**INPUT**
——

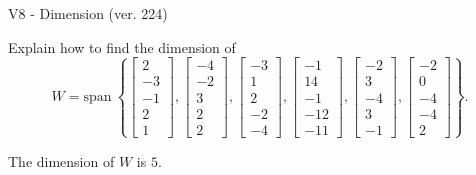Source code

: \begin{exercise}
  \begin{exerciseTitle}V8 - Dimension (ver. 224)\end{exerciseTitle}
  \begin{exerciseStatement}
    Explain how to find the dimension of 
\[W=\mathrm{span}\ \left\{\left[\begin{array}{r}
2 \\
-3 \\
-1 \\
2 \\
1
\end{array}\right] , \left[\begin{array}{r}
-4 \\
-2 \\
3 \\
2 \\
2
\end{array}\right] , \left[\begin{array}{r}
-3 \\
1 \\
2 \\
-2 \\
-4
\end{array}\right] , \left[\begin{array}{r}
-1 \\
14 \\
-1 \\
-12 \\
-11
\end{array}\right] , \left[\begin{array}{r}
-2 \\
3 \\
-4 \\
3 \\
-1
\end{array}\right] , \left[\begin{array}{r}
-2 \\
0 \\
-4 \\
-4 \\
2
\end{array}\right]\right\}.\]



  \end{exerciseStatement}
  \begin{exerciseAnswer}
   The dimension of \(W\) is  \(5\).
  


  \end{exerciseAnswer}
\end{exercise}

——

**YOUR ASSIGNMENT**
Copy each line of the records above that carries the word "exerciseAnswer".

**RESULT OF THE TASK**
  \begin{exerciseAnswer}
  \end{exerciseAnswer}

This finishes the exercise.